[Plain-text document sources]

+ + +

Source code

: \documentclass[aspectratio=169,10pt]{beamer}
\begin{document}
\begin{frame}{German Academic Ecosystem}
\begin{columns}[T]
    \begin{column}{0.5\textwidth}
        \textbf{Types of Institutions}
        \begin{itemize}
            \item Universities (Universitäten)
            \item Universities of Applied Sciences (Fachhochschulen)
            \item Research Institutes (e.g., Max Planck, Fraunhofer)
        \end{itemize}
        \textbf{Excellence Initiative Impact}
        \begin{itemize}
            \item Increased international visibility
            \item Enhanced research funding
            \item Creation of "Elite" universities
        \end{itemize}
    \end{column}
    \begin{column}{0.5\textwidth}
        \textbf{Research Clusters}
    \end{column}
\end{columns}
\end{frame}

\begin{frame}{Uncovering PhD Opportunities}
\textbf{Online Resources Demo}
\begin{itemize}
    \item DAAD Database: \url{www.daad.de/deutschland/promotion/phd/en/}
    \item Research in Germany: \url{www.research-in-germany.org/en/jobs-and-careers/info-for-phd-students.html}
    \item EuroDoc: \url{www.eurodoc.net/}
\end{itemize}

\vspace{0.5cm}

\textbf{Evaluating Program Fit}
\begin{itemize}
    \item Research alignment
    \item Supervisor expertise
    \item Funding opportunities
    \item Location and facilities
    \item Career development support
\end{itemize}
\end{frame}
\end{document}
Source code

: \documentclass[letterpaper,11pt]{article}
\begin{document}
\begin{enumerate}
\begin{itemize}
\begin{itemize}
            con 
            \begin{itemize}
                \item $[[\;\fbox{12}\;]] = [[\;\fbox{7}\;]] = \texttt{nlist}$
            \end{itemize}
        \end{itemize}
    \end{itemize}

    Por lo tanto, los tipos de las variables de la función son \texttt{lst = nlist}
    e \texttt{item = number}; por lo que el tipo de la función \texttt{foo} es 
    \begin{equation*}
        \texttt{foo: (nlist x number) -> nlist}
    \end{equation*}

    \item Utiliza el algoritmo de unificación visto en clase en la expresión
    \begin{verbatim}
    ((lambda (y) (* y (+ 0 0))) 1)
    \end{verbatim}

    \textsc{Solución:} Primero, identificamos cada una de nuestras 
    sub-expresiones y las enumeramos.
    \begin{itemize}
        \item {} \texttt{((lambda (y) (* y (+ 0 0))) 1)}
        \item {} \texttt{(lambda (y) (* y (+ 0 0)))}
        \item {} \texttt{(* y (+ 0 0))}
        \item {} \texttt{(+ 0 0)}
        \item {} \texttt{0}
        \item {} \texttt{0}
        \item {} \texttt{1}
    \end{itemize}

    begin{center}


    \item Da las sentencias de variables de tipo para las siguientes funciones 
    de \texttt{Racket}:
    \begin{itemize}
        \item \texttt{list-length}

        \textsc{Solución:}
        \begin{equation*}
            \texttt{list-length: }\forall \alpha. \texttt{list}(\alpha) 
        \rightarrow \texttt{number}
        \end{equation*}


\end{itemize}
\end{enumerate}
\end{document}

+ + +

▸ **Problem requirements**: What is wanted is the full set of entries above, reproduced exactly.

▸ **Problem solution**:
Source code

: \documentclass[aspectratio=169,10pt]{beamer}
\begin{document}
\begin{frame}{German Academic Ecosystem}
\begin{columns}[T]
    \begin{column}{0.5\textwidth}
        \textbf{Types of Institutions}
        \begin{itemize}
            \item Universities (Universitäten)
            \item Universities of Applied Sciences (Fachhochschulen)
            \item Research Institutes (e.g., Max Planck, Fraunhofer)
        \end{itemize}
        \textbf{Excellence Initiative Impact}
        \begin{itemize}
            \item Increased international visibility
            \item Enhanced research funding
            \item Creation of "Elite" universities
        \end{itemize}
    \end{column}
    \begin{column}{0.5\textwidth}
        \textbf{Research Clusters}
    \end{column}
\end{columns}
\end{frame}

\begin{frame}{Uncovering PhD Opportunities}
\textbf{Online Resources Demo}
\begin{itemize}
    \item DAAD Database: \url{www.daad.de/deutschland/promotion/phd/en/}
    \item Research in Germany: \url{www.research-in-germany.org/en/jobs-and-careers/info-for-phd-students.html}
    \item EuroDoc: \url{www.eurodoc.net/}
\end{itemize}

\vspace{0.5cm}

\textbf{Evaluating Program Fit}
\begin{itemize}
    \item Research alignment
    \item Supervisor expertise
    \item Funding opportunities
    \item Location and facilities
    \item Career development support
\end{itemize}
\end{frame}
\end{document}
Source code

: \documentclass[letterpaper,11pt]{article}
\begin{document}
\begin{enumerate}
\begin{itemize}
\begin{itemize}
            con 
            \begin{itemize}
                \item $[[\;\fbox{12}\;]] = [[\;\fbox{7}\;]] = \texttt{nlist}$
            \end{itemize}
        \end{itemize}
    \end{itemize}

    Por lo tanto, los tipos de las variables de la función son \texttt{lst = nlist}
    e \texttt{item = number}; por lo que el tipo de la función \texttt{foo} es 
    \begin{equation*}
        \texttt{foo: (nlist x number) -> nlist}
    \end{equation*}

    \item Utiliza el algoritmo de unificación visto en clase en la expresión
    \begin{verbatim}
    ((lambda (y) (* y (+ 0 0))) 1)
    \end{verbatim}

    \textsc{Solución:} Primero, identificamos cada una de nuestras 
    sub-expresiones y las enumeramos.
    \begin{itemize}
        \item {} \texttt{((lambda (y) (* y (+ 0 0))) 1)}
        \item {} \texttt{(lambda (y) (* y (+ 0 0)))}
        \item {} \texttt{(* y (+ 0 0))}
        \item {} \texttt{(+ 0 0)}
        \item {} \texttt{0}
        \item {} \texttt{0}
        \item {} \texttt{1}
    \end{itemize}

    begin{center}


    \item Da las sentencias de variables de tipo para las siguientes funciones 
    de \texttt{Racket}:
    \begin{itemize}
        \item \texttt{list-length}

        \textsc{Solución:}
        \begin{equation*}
            \texttt{list-length: }\forall \alpha. \texttt{list}(\alpha) 
        \rightarrow \texttt{number}
        \end{equation*}


\end{itemize}
\end{enumerate}
\end{document}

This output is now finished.